Best 3D Scanner (For Under $500)

Because of the grown of 3d printing as a manufacturing process, the growth in adoption and application of virtual reality and augmented reality, we are seeing an increased demand for taking existing physical objects and three dimensionally digitizing them.   The reason for this is as follows: in many cases it much simpler to scan an existing object than to have a 3d sculptor or digital artist model some objects digitally.

3D scanning can output a number of different file types – most need some clean up and repair in programs like Zbrush or Meshlab.  However, 3D scanning quality is mostly a question of hardware.  How good is your 3d scanner?

3D Scanners range widely in price and quality – from $10,000+ to a few hundred dollars.   The quality of some of the outputs range greatly as well.  Some 3d scanners are able to output millions of precise data points with remarkable precision – capturing the smallest details on objects.  Others, well, aren’t great.  Some inexpensive 3d scanners are likely to give out glitchy low resolution models.

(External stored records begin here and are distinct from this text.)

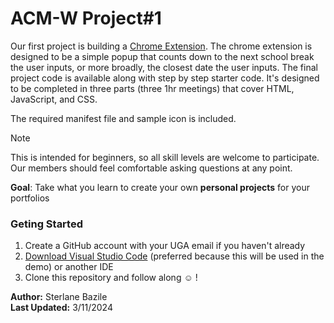 # ACM-W Project#1

Our first project is building a [Chrome Extension](https://developer.chrome.com/docs/extensions). The chrome extension is designed to be a simple popup that counts down to the next school break the user inputs, or more broadly, the closest date the user inputs. The final project code is available along with step by step starter code. It's designed to be completed in three parts (three 1hr meetings) that cover HTML, JavaScript, and CSS.

The required manifest file and sample icon is included.

>[!NOTE]
> This is intended for beginners, so all skill levels are welcome to participate. Our members should feel comfortable asking questions at any point.
>
> **Goal**: Take what you learn to create your own **personal projects** for your portfolios

### Geting Started
1. Create a GitHub account with your UGA email if you haven't already
2. [Download Visual Studio Code](https://code.visualstudio.com/download) (preferred because this will be used in the demo) or another IDE
3. Clone this repository and follow along :relaxed:	!

**Author:** Sterlane Bazile  
**Last Updated:** 3/11/2024 

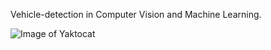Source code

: Vehicle-detection in Computer Vision and Machine Learning.

![Image of Yaktocat](https://octodex.github.com/images/yaktocat.png)
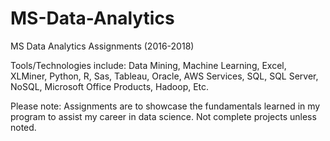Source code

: # MS-Data-Analytics
MS Data Analytics Assignments (2016-2018)

Tools/Technologies include: Data Mining, Machine Learning, Excel, XLMiner, Python, R, Sas, Tableau, Oracle, AWS Services, SQL, SQL Server, NoSQL, Microsoft Office Products, Hadoop, Etc.

Please note: Assignments are to showcase the fundamentals learned in my program to assist my career in data science. Not complete projects unless noted.
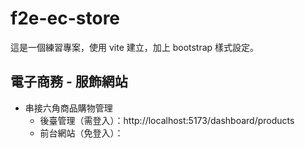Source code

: # f2e-ec-store

這是一個練習專案，使用 vite 建立，加上 bootstrap 樣式設定。

## 電子商務 - 服飾網站

- 串接六角商品購物管理
  - 後臺管理（需登入）：http://localhost:5173/dashboard/products
  - 前台網站（免登入）：
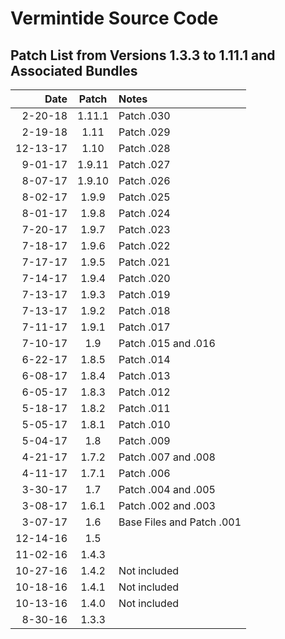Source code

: # Vermintide Source Code

Patch List from Versions 1.3.3 to 1.11.1 and Associated Bundles
-------------------------------------------------------------

Date      |  Patch  | Notes
--------: | :-----: | :--------------
2-20-18   |  1.11.1 | Patch .030
2-19-18   |  1.11   | Patch .029
12-13-17  |  1.10   | Patch .028
9-01-17   |  1.9.11 | Patch .027
8-07-17   |  1.9.10 | Patch .026
8-02-17   |  1.9.9  | Patch .025
8-01-17   |  1.9.8  | Patch .024
7-20-17   |  1.9.7  | Patch .023
7-18-17   |  1.9.6  | Patch .022
7-17-17   |  1.9.5  | Patch .021
7-14-17   |  1.9.4  | Patch .020
7-13-17   |  1.9.3  | Patch .019
7-13-17   |  1.9.2  | Patch .018
7-11-17   |  1.9.1  | Patch .017
7-10-17   |  1.9    | Patch .015 and .016
6-22-17   |  1.8.5  | Patch .014
6-08-17   |  1.8.4  | Patch .013
6-05-17   |  1.8.3  | Patch .012
5-18-17   |  1.8.2  | Patch .011
5-05-17   |  1.8.1  | Patch .010
5-04-17   |  1.8    | Patch .009
4-21-17   |  1.7.2  | Patch .007 and .008
4-11-17   |  1.7.1  | Patch .006
3-30-17   |  1.7    | Patch .004 and .005
3-08-17   |  1.6.1  | Patch .002 and .003
3-07-17   |  1.6    | Base Files and Patch .001
12-14-16  |  1.5    | 
11-02-16  |  1.4.3  | 
10-27-16  |  1.4.2  | Not included   
10-18-16  |  1.4.1  | Not included   
10-13-16  |  1.4.0  | Not included
8-30-16   |  1.3.3  | 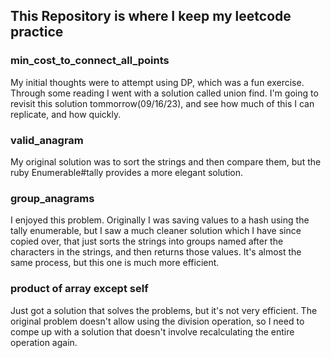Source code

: ## This Repository is where I keep my leetcode practice

### min_cost_to_connect_all_points

My initial thoughts were to attempt using DP, which was a fun exercise. Through some reading I went with a solution called union find. I'm going to revisit this solution tommorrow(09/16/23), and see how much of this I can replicate, and how quickly. 

### valid_anagram

My original solution was to sort the strings and then compare them, but the ruby Enumerable#tally provides a more elegant solution.

### group_anagrams

I enjoyed this problem. Originally I was saving values to a hash using the tally enumerable, but I saw a much cleaner solution which I have since copied over, that just sorts the strings into groups named after the characters in the strings, and then returns those values. It's almost the same process, but this one is much more efficient. 

### product of array except self

Just got a solution that solves the problems, but it's not very efficient. The original problem doesn't allow using the division operation, so I need to compe up with a solution that doesn't involve recalculating the entire operation again. 

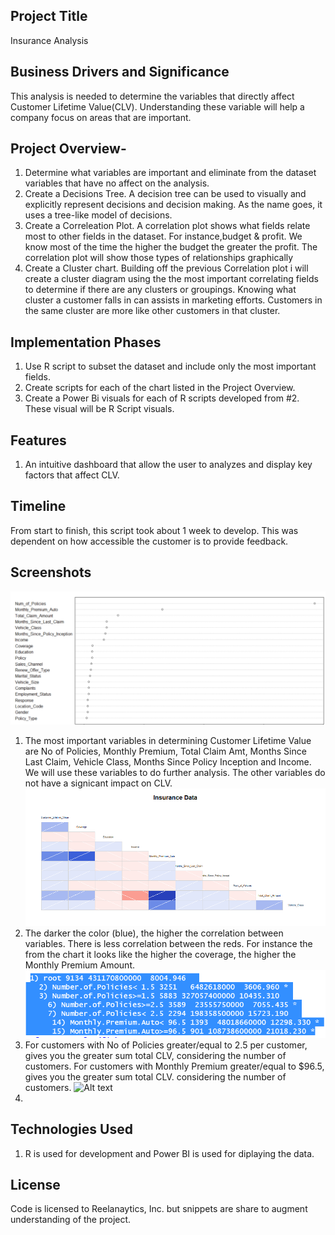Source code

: 

## Project Title 
Insurance Analysis

## Business Drivers and Significance
This analysis is needed to determine the variables that directly affect Customer Lifetime Value(CLV). Understanding these variable will help a company focus on areas that are important.

## Project Overview-
1. Determine what variables are important and eliminate from the dataset variables that have no affect on the analysis.
2. Create a Decisions Tree. A decision tree can be used to visually and explicitly represent decisions and decision making. As the name goes, it uses a tree-like model of decisions. 
3. Create a Correleation Plot. A correlation plot shows what fields relate most to other fields in the dataset. For instance,budget & profit. We know most of the time the higher the budget the greater the profit. The correlation plot will show those types of relationships graphically
4. Create a Cluster chart. Building off the previous Correlation plot i will create a cluster diagram using the the most important correlating fields to determine if there are any clusters or groupings. Knowing what cluster a customer falls in can assists in marketing efforts.  Customers in the same cluster are more like other customers in that cluster.

## Implementation Phases

1. Use R script to subset the dataset and include only the most important fields.
2. Create scripts for each of the chart listed in the Project Overview.
3. Create a Power Bi visuals for each of R scripts developed from #2. These visual will be R Script visuals.

## Features
1. An intuitive dashboard that allow the user to analyzes and display key factors that affect CLV.

## Timeline
From start to finish, this script took about 1 week to develop. This was dependent on how accessible the customer is to provide feedback. 

## Screenshots 
![Alt text](/data_analysis/importance.PNG?raw=true "Importance Variables")
1. The most important variables in determining Customer Lifetime Value are No of Policies, Monthly Premium, Total Claim Amt, Months Since Last Claim, Vehicle Class, Months Since Policy Inception and Income. We will use these variables to do further analysis. The other variables do not have a signicant impact on CLV.
![Alt text](/data_analysis/correlation.png?raw=true "Variables That Correlate")
2. The darker the color (blue), the higher the correlation between variables. There is less correlation between the reds. For instance the from the chart it looks like the higher the coverage, the higher the Monthly Premium Amount.
![Alt text](/data_analysis/dt.PNG?raw=true "Decision Tree")
3. For customers with No of Policies greater/equal to 2.5 per customer, gives you the greater sum total CLV, considering the number of customers. For customers with Monthly Premium greater/equal to  $96.5, gives you the greater sum total CLV. considering the number of customers.
![Alt text](/data_analysis/cluster.PNG?raw=true "Clusters")
4.
## Technologies Used
1. R is used for development and Power BI is used for diplaying the data.

## License
Code is licensed to Reelanaytics, Inc. but snippets are share to augment understanding of the project.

Mostly, you get what you pay for.  However, in some instances you can get amazing value at a low price point.

Very High End

Custom multi-camera photogrammetry rigs

$30k +

High End

Artec Eva

Price: $15,000

Lower End

Microsoft Kinect

Price: $300

Good Results vs. Bad Results

3D scanning results will most often need some sort of file cleanup in order to get optimal results.  This is the case with the best 3d scanners, but especially with those on the lower end.  Here’s an example of what a great 3d scan looks like vs  messy and inaccurate one.

3D Scan using Artec Eva 3D Scanner

3D scan using Microsoft Kinect

The Best 3D Scanner Set Up

Occipital Structure Sensor Scanner

Price: ~$400

For the price and the quality, Structure scanners will give really great results at a reasonable price point.

Pros:

  • Good for scanning people and small objects
  • iOs App publishes directly to Sketchfab
  • Scanning in full color
  • Attaches directly to an iPad
  • Easy to use

Cons:

  • Scanning can require practice and calibration
  • Won’t capture extremely small objects or details very well
  • Not the best for scanning large interiors

Scan Quality

Here is a 3d scan taken with a Structure Sensor and the ItSeez3d app.  Quality differences are nearly imperceptible compared to $15k + models.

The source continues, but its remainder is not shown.